Hate ads?! Subscribe for just $5 a month!

pew report black

Hate ads?! Subscribe for just $5 a month!

Hawaii’s Rarest Crow Is Learning to Forage in the Wild Again After Two Decades of Extinction

Listen to Article

In the misty slopes of Haleakalā, five young ʻalalā are doing something no Hawaiian crow has managed in more than twenty years: surviving on their own. After two decades of captive breeding and careful releases, these juveniles are foraging, expanding their range, and proving that a species once declared functionally extinct in the wild can claw its way back when people commit the resources and patience required. The parallel for the 2A community is unmistakable—species recovery, like the defense of individual liberty, rarely happens by accident or government decree alone; it demands consistent, hands-on stewardship by those who actually care about the outcome.

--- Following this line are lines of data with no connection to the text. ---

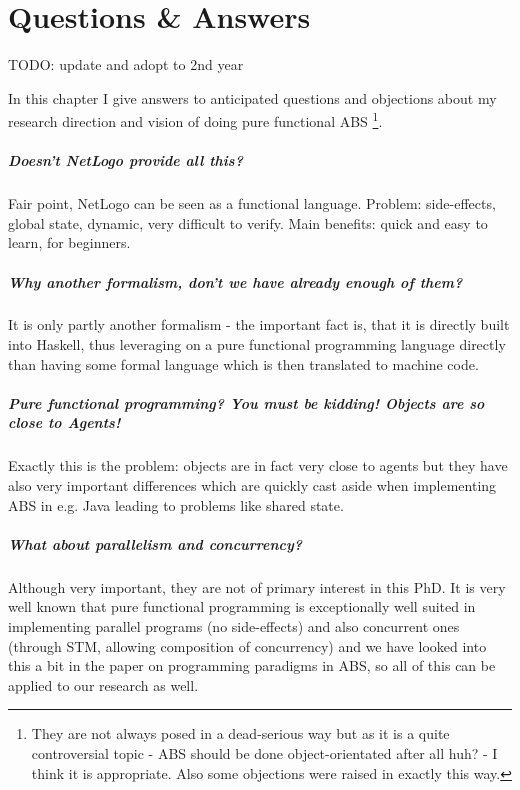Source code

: \chapter{Questions \& Answers}
\label{chap:qa}

TODO: update and adopt to 2nd year

In this chapter I give answers to anticipated questions and objections about my research direction and vision of doing pure functional ABS \footnote{They are not always posed in a dead-serious way but as it is a quite controversial topic - ABS should be done object-orientated after all huh? - I think it is appropriate. Also some objections were raised in exactly this way.}.

\paragraph{Doesn't NetLogo provide all this?}
Fair point, NetLogo can be seen as a functional language. Problem: side-effects, global state, dynamic, very difficult to verify. Main benefits: quick and easy to learn, for beginners.

\paragraph{Why another formalism, don't we have already enough of them?}
It is only partly another formalism - the important fact is, that it is directly built into Haskell, thus leveraging on a pure functional programming language directly than having some formal language which is then translated to machine code.

\paragraph{Pure functional programming? You must be kidding! Objects are so close to Agents!}
Exactly this is the problem: objects are in fact very close to agents but they have also very important differences which are quickly cast aside when implementing ABS in e.g. Java leading to problems like shared state.

\paragraph{What about parallelism and concurrency?}
Although very important, they are not of primary interest in this PhD. It is very well known that pure functional programming is exceptionally well suited in implementing parallel programs (no side-effects) and also concurrent ones (through STM, allowing composition of concurrency) and we have looked into this a bit in the paper on programming paradigms in ABS, so all of this can be applied to our research as well.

What makes this story especially relevant is the method behind the success. Biologists didn’t simply “protect” the birds with another layer of regulation; they bred them, trained them to recognize food and threats, then turned them loose with ongoing monitoring. That same model—private initiative, specialized knowledge, and persistent effort—has repeatedly rescued both wildlife populations and constitutional rights when bureaucratic inertia would have settled for managed decline. The ʻalalā’s return also underscores a deeper truth: ecosystems, like republics, are fragile constructs that can vanish within a single human generation if the people who value them stop actively maintaining the conditions for survival.

For gun owners watching this unfold, the lesson is practical rather than poetic. Just as conservation groups now celebrate the crow’s second chance after years of deliberate work, the right to keep and bear arms has survived repeated attempts at extinction only because millions of citizens refused to treat it as someone else’s problem. Whether the issue is species reintroduction or the defense of foundational liberties, the pattern is the same: sustained, decentralized responsibility beats top-down management every time.